The way you feel after a divorce isn’t exactly ideal for dating. You will feel dissapointment, shame, sadness, maybe even a feeling of humiliation. You may wonder if there’s any point in starting over or if it is even possible to find the right person for you. The old adage that time heals all wounds may or may not be true — you may be ready to date again in a very short period of time after your divorce, or you may need years before you’re ready to step into the dating pool.
Divorce and Dating Statistics
According to the U.S. Census Bureau, ninety percent of all people will marry at some point in their lives but only about half of those first marriages will not end in a divorce. With so many divorces happening around the country, it is no surprise that the number of women and men living alone has doubled or even tripled, estimates ranging from 23 to 28 million single people living by themselves. The good news is that of those divorced after a first marriage, nearly another ninety percent of them will marry again.
One thing to watch out for — as divorcees get older they tend to date less and less. In a study conducted by the University of Michigan Institute for Social Research, it was found that fifty percent of 18-year-olds go out on a date at least once a week, compared with only twenty-five percent of people aged 32. Don’t be alarmed by that statistic — convince yourself that you won’t be part of the dateless majority and remember that dating is possible at all stages of life.
Develop New Support Systems
After a divorce, it is only natural for you to seek out old friends. We all need support after life changing events, and old friends can supply memories and optimism that divorcees need. Old friends are far more likely to have your own best interest in mind — but don’t overlook the power of new friends. Since your whole life is new, new friends ease the adjustment period.
One reason to make new friends instead of relying on old is that divorces are often messy, with friends parceled out like so many possessions. People can’t help but take sides, even though it is unhealthy, and it will be hard to introduce someone new into your life if you’re having old friend drama. Sometimes people will be jealous of your newfound divorced life and freedom, so in those cases it is best to develop new associations.
Pay Attention to Your Self Worth
Divorce creates an air of low self esteem. That same low self esteem creates unhealthy relationships with people who see our low self esteem and prey on it, even unintentionally. If you’re suffering from a low self esteem post divorce (and mos people are) it is crucial that you rebuild your concept of self, a more positive way of looking at your life.

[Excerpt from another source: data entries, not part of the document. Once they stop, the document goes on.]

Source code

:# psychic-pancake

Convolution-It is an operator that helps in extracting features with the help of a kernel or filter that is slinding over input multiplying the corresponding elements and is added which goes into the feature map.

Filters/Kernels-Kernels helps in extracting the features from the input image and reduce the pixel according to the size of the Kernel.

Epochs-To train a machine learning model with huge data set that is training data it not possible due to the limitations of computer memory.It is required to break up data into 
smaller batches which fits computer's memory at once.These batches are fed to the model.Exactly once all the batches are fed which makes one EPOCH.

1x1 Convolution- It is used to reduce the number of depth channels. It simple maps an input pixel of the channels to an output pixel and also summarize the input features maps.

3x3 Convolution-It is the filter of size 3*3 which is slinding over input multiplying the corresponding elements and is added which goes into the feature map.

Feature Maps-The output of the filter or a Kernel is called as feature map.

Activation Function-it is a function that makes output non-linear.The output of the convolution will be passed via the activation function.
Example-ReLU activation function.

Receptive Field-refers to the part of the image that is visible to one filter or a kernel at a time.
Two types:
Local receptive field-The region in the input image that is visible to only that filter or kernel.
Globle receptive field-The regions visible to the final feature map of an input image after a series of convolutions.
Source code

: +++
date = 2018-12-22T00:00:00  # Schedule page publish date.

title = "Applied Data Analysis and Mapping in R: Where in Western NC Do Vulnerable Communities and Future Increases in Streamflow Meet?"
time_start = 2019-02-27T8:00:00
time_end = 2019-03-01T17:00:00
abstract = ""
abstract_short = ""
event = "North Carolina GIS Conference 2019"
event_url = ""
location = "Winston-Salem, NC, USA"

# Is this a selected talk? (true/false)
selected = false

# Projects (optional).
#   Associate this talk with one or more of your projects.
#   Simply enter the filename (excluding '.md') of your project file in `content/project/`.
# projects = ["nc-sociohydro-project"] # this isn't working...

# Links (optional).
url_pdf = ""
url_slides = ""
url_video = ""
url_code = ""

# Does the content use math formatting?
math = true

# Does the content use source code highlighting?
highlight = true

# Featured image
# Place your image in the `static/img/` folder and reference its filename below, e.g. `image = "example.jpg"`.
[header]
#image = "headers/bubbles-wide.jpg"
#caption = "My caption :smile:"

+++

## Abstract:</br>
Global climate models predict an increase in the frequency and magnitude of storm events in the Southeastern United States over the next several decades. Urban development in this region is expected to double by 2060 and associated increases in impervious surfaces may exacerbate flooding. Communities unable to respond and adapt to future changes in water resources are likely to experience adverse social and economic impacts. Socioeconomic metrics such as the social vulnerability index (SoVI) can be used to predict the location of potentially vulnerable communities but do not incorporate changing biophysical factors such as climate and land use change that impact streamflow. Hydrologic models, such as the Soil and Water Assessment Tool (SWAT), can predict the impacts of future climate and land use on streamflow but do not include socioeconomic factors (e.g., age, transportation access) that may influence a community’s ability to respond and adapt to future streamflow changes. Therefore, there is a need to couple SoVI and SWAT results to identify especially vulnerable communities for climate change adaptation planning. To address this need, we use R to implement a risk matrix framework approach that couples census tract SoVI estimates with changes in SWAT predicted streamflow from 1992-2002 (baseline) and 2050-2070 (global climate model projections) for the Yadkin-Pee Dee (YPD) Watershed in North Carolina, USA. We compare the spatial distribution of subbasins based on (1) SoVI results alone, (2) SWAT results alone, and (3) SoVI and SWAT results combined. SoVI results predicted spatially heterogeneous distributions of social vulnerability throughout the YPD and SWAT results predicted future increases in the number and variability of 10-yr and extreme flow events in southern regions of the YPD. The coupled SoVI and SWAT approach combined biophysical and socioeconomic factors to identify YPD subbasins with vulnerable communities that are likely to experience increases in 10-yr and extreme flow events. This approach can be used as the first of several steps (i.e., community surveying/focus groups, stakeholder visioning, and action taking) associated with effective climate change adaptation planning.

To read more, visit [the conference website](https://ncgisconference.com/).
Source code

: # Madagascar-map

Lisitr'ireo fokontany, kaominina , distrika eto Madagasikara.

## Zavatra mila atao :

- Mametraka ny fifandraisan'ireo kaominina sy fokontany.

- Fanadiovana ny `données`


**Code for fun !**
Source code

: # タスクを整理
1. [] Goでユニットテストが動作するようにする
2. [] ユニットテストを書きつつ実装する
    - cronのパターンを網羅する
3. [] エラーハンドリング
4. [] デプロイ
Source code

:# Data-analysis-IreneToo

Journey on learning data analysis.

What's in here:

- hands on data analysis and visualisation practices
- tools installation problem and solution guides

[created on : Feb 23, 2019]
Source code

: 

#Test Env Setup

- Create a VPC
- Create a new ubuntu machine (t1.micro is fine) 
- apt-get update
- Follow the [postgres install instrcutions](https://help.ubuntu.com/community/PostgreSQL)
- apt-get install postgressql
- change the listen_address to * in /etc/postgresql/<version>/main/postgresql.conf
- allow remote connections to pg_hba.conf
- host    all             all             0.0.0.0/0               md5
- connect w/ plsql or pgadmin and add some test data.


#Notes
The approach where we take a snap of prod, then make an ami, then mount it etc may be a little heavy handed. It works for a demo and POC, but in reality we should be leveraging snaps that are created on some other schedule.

Though it sounds cheesy, you should start down the path of good self esteem by making a list of your good qualities. Make an honest list and keep it where you can see it often. If you have a good support group or a close family member who will take you seriously, show your list to those people who care about you and ask for their genuine feedback as soon as you’re ready to hear it. The point of this is to clear up your own (possibly confused) self evaluation and be more realistic about yourself. As you make this list, think of some positive affirmations that you can build into your daily routine. Reading this affirmations aloud will help strengthen your self worth and remind you of your new post divorce goals.
Prepare for the Downsides
Certain times of the year will be more difficult after a divorce. Whether it is a holiday, an anniversary or birthday, or even the anniversary of your divorce, those times will be hard to deal with, especially if you’re trying to date. If you’re feeling a heavy sense of loss or loneliness, dating may be the worst thing to do. That’s why dating should be avoided for some people at certain times, especially soon after a divorce.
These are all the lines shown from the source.